YOUR GOAL –
Output all the records word for word. Drop the pictures.

DATA TO EXAMINE –

::::

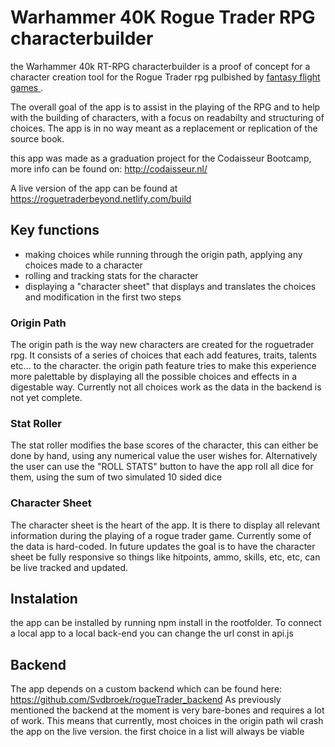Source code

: #  Warhammer 40K Rogue Trader RPG characterbuilder

the Warhammer 40k RT-RPG characterbuilder is a proof of concept for a character creation tool for the Rogue Trader rpg pulbished by <a href= "https://www.fantasyflightgames.com/en/index/" > fantasy flight games </a>.

The overall goal of the app is to assist in the playing of the RPG and to help with the building of characters, with a focus on readabilty and structuring of choices. The app is in no way meant as a replacement or replication of the source book.

this app was made as a graduation project for the Codaisseur Bootcamp, more info can be found on: http://codaisseur.nl/

A live version of the app can be found at https://roguetraderbeyond.netlify.com/build

## Key functions

- making choices while running through the origin path, applying any choices made to a character
- rolling and tracking stats for the character
- displaying a "character sheet" that displays and translates the choices and modification in the first two steps


### Origin Path
The origin path is the way new characters are created for the roguetrader rpg. It consists of a series of choices that each add features, traits, talents etc... to the character. the origin path feature tries to make this experience more palettable by displaying all the possible choices and effects in a digestable way. Currently not all choices work as the data in the backend is not yet complete. 

###  Stat Roller

The stat roller modifies the base scores of the character, this can either be done by hand, using any numerical value the user wishes for. Alternatively the user can use the "ROLL STATS" button to have the app roll all dice for them, using the sum of two simulated 10 sided dice

### Character Sheet

The character sheet is the heart of the app. It is there to display all relevant information during the playing of a rogue trader game. Currently some of the data is hard-coded. In future updates the goal is to have the character sheet be fully responsive so things like hitpoints, ammo, skills, etc, etc, can be live tracked and updated. 


## Instalation

the app can be installed by running npm install in the rootfolder. To connect a local app to a local back-end you can change the url const in  api.js

## Backend 

The app depends on a custom backend which can be found here: https://github.com/Svdbroek/rogueTrader_backend
As previously mentioned the backend at the moment is very bare-bones and requires a lot of work. This means that currently, most choices in the origin path wil crash the app on the live version. the first choice in a list will always be viable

::::

RESPONSE –
Source code

: #  Warhammer 40K Rogue Trader RPG characterbuilder

the Warhammer 40k RT-RPG characterbuilder is a proof of concept for a character creation tool for the Rogue Trader rpg pulbished by <a href= "https://www.fantasyflightgames.com/en/index/" > fantasy flight games </a>.

The overall goal of the app is to assist in the playing of the RPG and to help with the building of characters, with a focus on readabilty and structuring of choices. The app is in no way meant as a replacement or replication of the source book.

this app was made as a graduation project for the Codaisseur Bootcamp, more info can be found on: http://codaisseur.nl/

A live version of the app can be found at https://roguetraderbeyond.netlify.com/build

## Key functions

- making choices while running through the origin path, applying any choices made to a character
- rolling and tracking stats for the character
- displaying a "character sheet" that displays and translates the choices and modification in the first two steps


### Origin Path
The origin path is the way new characters are created for the roguetrader rpg. It consists of a series of choices that each add features, traits, talents etc... to the character. the origin path feature tries to make this experience more palettable by displaying all the possible choices and effects in a digestable way. Currently not all choices work as the data in the backend is not yet complete. 

###  Stat Roller

The stat roller modifies the base scores of the character, this can either be done by hand, using any numerical value the user wishes for. Alternatively the user can use the "ROLL STATS" button to have the app roll all dice for them, using the sum of two simulated 10 sided dice

### Character Sheet

The character sheet is the heart of the app. It is there to display all relevant information during the playing of a rogue trader game. Currently some of the data is hard-coded. In future updates the goal is to have the character sheet be fully responsive so things like hitpoints, ammo, skills, etc, etc, can be live tracked and updated. 


## Instalation

the app can be installed by running npm install in the rootfolder. To connect a local app to a local back-end you can change the url const in  api.js

## Backend 

The app depends on a custom backend which can be found here: https://github.com/Svdbroek/rogueTrader_backend
As previously mentioned the backend at the moment is very bare-bones and requires a lot of work. This means that currently, most choices in the origin path wil crash the app on the live version. the first choice in a list will always be viable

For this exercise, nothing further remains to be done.